Items from a data source
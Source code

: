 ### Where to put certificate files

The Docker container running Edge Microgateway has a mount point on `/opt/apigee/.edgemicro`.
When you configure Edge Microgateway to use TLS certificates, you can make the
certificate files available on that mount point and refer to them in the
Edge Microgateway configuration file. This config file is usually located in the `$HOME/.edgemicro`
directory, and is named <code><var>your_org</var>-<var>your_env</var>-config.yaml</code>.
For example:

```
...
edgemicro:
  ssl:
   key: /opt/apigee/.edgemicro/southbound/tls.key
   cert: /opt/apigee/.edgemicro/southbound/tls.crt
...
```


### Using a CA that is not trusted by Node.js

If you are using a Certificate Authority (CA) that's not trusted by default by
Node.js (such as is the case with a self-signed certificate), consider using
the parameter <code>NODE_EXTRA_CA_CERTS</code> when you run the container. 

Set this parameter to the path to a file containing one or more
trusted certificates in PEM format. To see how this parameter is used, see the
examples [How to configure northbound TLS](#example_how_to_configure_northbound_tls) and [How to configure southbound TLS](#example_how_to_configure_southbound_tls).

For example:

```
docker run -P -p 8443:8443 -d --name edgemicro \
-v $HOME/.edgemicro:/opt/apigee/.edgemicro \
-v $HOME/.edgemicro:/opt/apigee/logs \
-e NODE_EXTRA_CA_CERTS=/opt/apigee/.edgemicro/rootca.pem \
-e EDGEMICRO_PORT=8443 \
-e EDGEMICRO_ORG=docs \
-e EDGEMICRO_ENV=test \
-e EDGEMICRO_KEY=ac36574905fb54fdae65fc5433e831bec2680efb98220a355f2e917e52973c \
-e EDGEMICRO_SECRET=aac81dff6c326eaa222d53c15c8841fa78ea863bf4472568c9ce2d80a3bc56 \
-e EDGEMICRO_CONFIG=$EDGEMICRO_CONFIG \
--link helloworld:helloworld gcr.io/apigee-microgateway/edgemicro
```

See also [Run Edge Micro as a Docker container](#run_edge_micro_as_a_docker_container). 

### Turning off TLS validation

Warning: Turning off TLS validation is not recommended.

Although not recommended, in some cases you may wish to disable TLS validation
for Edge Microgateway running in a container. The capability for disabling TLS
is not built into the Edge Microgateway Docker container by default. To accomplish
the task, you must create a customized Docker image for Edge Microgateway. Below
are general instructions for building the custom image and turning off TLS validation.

- Work instruction:
Give the entries again exactly as they stand.

- Written response:
Source code

: ### Where to put certificate files

The Docker container running Edge Microgateway has a mount point on `/opt/apigee/.edgemicro`.
When you configure Edge Microgateway to use TLS certificates, you can make the
certificate files available on that mount point and refer to them in the
Edge Microgateway configuration file. This config file is usually located in the `$HOME/.edgemicro`
directory, and is named <code><var>your_org</var>-<var>your_env</var>-config.yaml</code>.
For example:

```
...
edgemicro:
  ssl:
   key: /opt/apigee/.edgemicro/southbound/tls.key
   cert: /opt/apigee/.edgemicro/southbound/tls.crt
...
```


### Using a CA that is not trusted by Node.js

If you are using a Certificate Authority (CA) that's not trusted by default by
Node.js (such as is the case with a self-signed certificate), consider using
the parameter <code>NODE_EXTRA_CA_CERTS</code> when you run the container. 

Set this parameter to the path to a file containing one or more
trusted certificates in PEM format. To see how this parameter is used, see the
examples [How to configure northbound TLS](#example_how_to_configure_northbound_tls) and [How to configure southbound TLS](#example_how_to_configure_southbound_tls).

For example:

```
docker run -P -p 8443:8443 -d --name edgemicro \
-v $HOME/.edgemicro:/opt/apigee/.edgemicro \
-v $HOME/.edgemicro:/opt/apigee/logs \
-e NODE_EXTRA_CA_CERTS=/opt/apigee/.edgemicro/rootca.pem \
-e EDGEMICRO_PORT=8443 \
-e EDGEMICRO_ORG=docs \
-e EDGEMICRO_ENV=test \
-e EDGEMICRO_KEY=ac36574905fb54fdae65fc5433e831bec2680efb98220a355f2e917e52973c \
-e EDGEMICRO_SECRET=aac81dff6c326eaa222d53c15c8841fa78ea863bf4472568c9ce2d80a3bc56 \
-e EDGEMICRO_CONFIG=$EDGEMICRO_CONFIG \
--link helloworld:helloworld gcr.io/apigee-microgateway/edgemicro
```

See also [Run Edge Micro as a Docker container](#run_edge_micro_as_a_docker_container). 

### Turning off TLS validation

Warning: Turning off TLS validation is not recommended.

Although not recommended, in some cases you may wish to disable TLS validation
for Edge Microgateway running in a container. The capability for disabling TLS
is not built into the Edge Microgateway Docker container by default. To accomplish
the task, you must create a customized Docker image for Edge Microgateway. Below
are general instructions for building the custom image and turning off TLS validation.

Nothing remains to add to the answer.